- Collected data:
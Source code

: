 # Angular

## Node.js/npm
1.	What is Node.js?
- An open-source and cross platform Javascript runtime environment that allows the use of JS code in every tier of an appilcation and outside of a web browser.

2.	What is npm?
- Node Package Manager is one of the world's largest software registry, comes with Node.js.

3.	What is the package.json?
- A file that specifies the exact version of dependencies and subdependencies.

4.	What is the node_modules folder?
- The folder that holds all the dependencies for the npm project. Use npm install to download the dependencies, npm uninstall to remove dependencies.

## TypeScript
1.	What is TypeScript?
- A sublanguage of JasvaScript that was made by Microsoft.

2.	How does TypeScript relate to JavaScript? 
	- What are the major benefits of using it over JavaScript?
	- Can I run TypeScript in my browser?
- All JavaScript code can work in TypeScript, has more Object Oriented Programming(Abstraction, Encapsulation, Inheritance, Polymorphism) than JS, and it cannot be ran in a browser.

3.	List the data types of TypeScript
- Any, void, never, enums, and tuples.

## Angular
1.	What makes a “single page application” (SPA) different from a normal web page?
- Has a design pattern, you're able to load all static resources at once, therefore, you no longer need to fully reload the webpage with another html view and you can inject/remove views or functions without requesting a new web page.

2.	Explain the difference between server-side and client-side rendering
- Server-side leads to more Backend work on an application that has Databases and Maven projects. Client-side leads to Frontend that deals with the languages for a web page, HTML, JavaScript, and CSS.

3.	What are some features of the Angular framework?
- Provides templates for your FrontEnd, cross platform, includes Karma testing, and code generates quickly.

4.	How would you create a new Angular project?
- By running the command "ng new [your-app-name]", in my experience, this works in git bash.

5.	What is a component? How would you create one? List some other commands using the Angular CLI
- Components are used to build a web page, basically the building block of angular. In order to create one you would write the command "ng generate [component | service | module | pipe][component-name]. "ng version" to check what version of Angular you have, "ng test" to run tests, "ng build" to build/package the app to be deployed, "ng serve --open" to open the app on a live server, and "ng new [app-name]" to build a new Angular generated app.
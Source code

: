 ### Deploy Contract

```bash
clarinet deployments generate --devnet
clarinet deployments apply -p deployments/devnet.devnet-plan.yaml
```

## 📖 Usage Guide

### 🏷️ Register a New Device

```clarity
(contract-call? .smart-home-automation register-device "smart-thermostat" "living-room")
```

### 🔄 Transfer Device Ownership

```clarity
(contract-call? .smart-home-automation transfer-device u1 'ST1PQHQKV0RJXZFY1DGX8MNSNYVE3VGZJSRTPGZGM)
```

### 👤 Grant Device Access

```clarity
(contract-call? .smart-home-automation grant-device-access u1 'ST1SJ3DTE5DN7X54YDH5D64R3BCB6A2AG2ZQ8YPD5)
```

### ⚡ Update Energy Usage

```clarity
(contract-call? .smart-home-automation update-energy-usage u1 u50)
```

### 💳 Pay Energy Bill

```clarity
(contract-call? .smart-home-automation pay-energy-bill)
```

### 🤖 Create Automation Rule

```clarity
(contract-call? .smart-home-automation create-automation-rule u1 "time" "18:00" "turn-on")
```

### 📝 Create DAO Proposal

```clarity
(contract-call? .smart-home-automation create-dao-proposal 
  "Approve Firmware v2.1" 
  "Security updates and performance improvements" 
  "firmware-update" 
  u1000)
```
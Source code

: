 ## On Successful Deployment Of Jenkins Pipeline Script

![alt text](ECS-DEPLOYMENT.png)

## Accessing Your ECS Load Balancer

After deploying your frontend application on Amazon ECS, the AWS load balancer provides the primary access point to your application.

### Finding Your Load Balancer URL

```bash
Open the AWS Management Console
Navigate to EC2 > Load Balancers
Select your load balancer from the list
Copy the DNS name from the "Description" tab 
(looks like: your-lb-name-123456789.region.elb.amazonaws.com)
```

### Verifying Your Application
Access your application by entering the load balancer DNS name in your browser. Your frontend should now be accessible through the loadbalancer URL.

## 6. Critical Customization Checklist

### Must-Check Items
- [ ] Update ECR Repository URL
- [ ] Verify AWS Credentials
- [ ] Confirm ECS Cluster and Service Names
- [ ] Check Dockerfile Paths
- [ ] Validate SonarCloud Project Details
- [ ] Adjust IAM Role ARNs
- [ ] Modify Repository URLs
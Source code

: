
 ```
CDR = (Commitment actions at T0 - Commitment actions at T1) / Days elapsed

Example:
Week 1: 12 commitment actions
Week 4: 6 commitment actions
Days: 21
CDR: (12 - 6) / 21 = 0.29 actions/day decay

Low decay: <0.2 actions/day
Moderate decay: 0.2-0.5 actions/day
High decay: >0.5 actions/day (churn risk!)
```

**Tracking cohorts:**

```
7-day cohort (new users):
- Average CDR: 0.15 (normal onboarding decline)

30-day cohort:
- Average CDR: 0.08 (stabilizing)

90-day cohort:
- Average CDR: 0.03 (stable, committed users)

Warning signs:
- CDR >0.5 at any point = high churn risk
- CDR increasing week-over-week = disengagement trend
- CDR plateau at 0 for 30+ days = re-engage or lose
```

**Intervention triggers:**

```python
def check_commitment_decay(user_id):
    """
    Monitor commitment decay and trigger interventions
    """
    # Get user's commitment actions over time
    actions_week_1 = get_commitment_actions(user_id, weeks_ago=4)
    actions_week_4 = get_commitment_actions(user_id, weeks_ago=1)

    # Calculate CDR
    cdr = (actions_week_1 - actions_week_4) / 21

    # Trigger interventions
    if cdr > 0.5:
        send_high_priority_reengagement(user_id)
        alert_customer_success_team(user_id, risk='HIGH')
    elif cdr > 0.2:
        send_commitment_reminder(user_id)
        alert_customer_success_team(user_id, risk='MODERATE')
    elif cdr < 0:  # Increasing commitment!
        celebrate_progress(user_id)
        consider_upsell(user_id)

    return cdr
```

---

- WORK TO COMPLETE: All records are to be retyped exactly. None may be omitted.

- ANSWER TO THIS EXERCISE:
Source code

: # Angular

## Node.js/npm
1.	What is Node.js?
- An open-source and cross platform Javascript runtime environment that allows the use of JS code in every tier of an appilcation and outside of a web browser.

2.	What is npm?
- Node Package Manager is one of the world's largest software registry, comes with Node.js.

3.	What is the package.json?
- A file that specifies the exact version of dependencies and subdependencies.

4.	What is the node_modules folder?
- The folder that holds all the dependencies for the npm project. Use npm install to download the dependencies, npm uninstall to remove dependencies.

## TypeScript
1.	What is TypeScript?
- A sublanguage of JasvaScript that was made by Microsoft.

2.	How does TypeScript relate to JavaScript? 
	- What are the major benefits of using it over JavaScript?
	- Can I run TypeScript in my browser?
- All JavaScript code can work in TypeScript, has more Object Oriented Programming(Abstraction, Encapsulation, Inheritance, Polymorphism) than JS, and it cannot be ran in a browser.

3.	List the data types of TypeScript
- Any, void, never, enums, and tuples.

## Angular
1.	What makes a “single page application” (SPA) different from a normal web page?
- Has a design pattern, you're able to load all static resources at once, therefore, you no longer need to fully reload the webpage with another html view and you can inject/remove views or functions without requesting a new web page.

2.	Explain the difference between server-side and client-side rendering
- Server-side leads to more Backend work on an application that has Databases and Maven projects. Client-side leads to Frontend that deals with the languages for a web page, HTML, JavaScript, and CSS.

3.	What are some features of the Angular framework?
- Provides templates for your FrontEnd, cross platform, includes Karma testing, and code generates quickly.

4.	How would you create a new Angular project?
- By running the command "ng new [your-app-name]", in my experience, this works in git bash.

5.	What is a component? How would you create one? List some other commands using the Angular CLI
- Components are used to build a web page, basically the building block of angular. In order to create one you would write the command "ng generate [component | service | module | pipe][component-name]. "ng version" to check what version of Angular you have, "ng test" to run tests, "ng build" to build/package the app to be deployed, "ng serve --open" to open the app on a live server, and "ng new [app-name]" to build a new Angular generated app.
Source code

: ### Deploy Contract

```bash
clarinet deployments generate --devnet
clarinet deployments apply -p deployments/devnet.devnet-plan.yaml
```

## 📖 Usage Guide

### 🏷️ Register a New Device

```clarity
(contract-call? .smart-home-automation register-device "smart-thermostat" "living-room")
```

### 🔄 Transfer Device Ownership

```clarity
(contract-call? .smart-home-automation transfer-device u1 'ST1PQHQKV0RJXZFY1DGX8MNSNYVE3VGZJSRTPGZGM)
```

### 👤 Grant Device Access

```clarity
(contract-call? .smart-home-automation grant-device-access u1 'ST1SJ3DTE5DN7X54YDH5D64R3BCB6A2AG2ZQ8YPD5)
```

### ⚡ Update Energy Usage

```clarity
(contract-call? .smart-home-automation update-energy-usage u1 u50)
```

### 💳 Pay Energy Bill

```clarity
(contract-call? .smart-home-automation pay-energy-bill)
```

### 🤖 Create Automation Rule

```clarity
(contract-call? .smart-home-automation create-automation-rule u1 "time" "18:00" "turn-on")
```

### 📝 Create DAO Proposal

```clarity
(contract-call? .smart-home-automation create-dao-proposal 
  "Approve Firmware v2.1" 
  "Security updates and performance improvements" 
  "firmware-update" 
  u1000)
```
Source code

: ## On Successful Deployment Of Jenkins Pipeline Script

![alt text](ECS-DEPLOYMENT.png)

## Accessing Your ECS Load Balancer

After deploying your frontend application on Amazon ECS, the AWS load balancer provides the primary access point to your application.

### Finding Your Load Balancer URL

```bash
Open the AWS Management Console
Navigate to EC2 > Load Balancers
Select your load balancer from the list
Copy the DNS name from the "Description" tab 
(looks like: your-lb-name-123456789.region.elb.amazonaws.com)
```

### Verifying Your Application
Access your application by entering the load balancer DNS name in your browser. Your frontend should now be accessible through the loadbalancer URL.

## 6. Critical Customization Checklist

### Must-Check Items
- [ ] Update ECR Repository URL
- [ ] Verify AWS Credentials
- [ ] Confirm ECS Cluster and Service Names
- [ ] Check Dockerfile Paths
- [ ] Validate SonarCloud Project Details
- [ ] Adjust IAM Role ARNs
- [ ] Modify Repository URLs
Source code

:
 ```
CDR = (Commitment actions at T0 - Commitment actions at T1) / Days elapsed

Example:
Week 1: 12 commitment actions
Week 4: 6 commitment actions
Days: 21
CDR: (12 - 6) / 21 = 0.29 actions/day decay

Low decay: <0.2 actions/day
Moderate decay: 0.2-0.5 actions/day
High decay: >0.5 actions/day (churn risk!)
```

**Tracking cohorts:**

```
7-day cohort (new users):
- Average CDR: 0.15 (normal onboarding decline)

30-day cohort:
- Average CDR: 0.08 (stabilizing)

90-day cohort:
- Average CDR: 0.03 (stable, committed users)

Warning signs:
- CDR >0.5 at any point = high churn risk
- CDR increasing week-over-week = disengagement trend
- CDR plateau at 0 for 30+ days = re-engage or lose
```

**Intervention triggers:**

```python
def check_commitment_decay(user_id):
    """
    Monitor commitment decay and trigger interventions
    """
    # Get user's commitment actions over time
    actions_week_1 = get_commitment_actions(user_id, weeks_ago=4)
    actions_week_4 = get_commitment_actions(user_id, weeks_ago=1)

    # Calculate CDR
    cdr = (actions_week_1 - actions_week_4) / 21

    # Trigger interventions
    if cdr > 0.5:
        send_high_priority_reengagement(user_id)
        alert_customer_success_team(user_id, risk='HIGH')
    elif cdr > 0.2:
        send_commitment_reminder(user_id)
        alert_customer_success_team(user_id, risk='MODERATE')
    elif cdr < 0:  # Increasing commitment!
        celebrate_progress(user_id)
        consider_upsell(user_id)

    return cdr
```

---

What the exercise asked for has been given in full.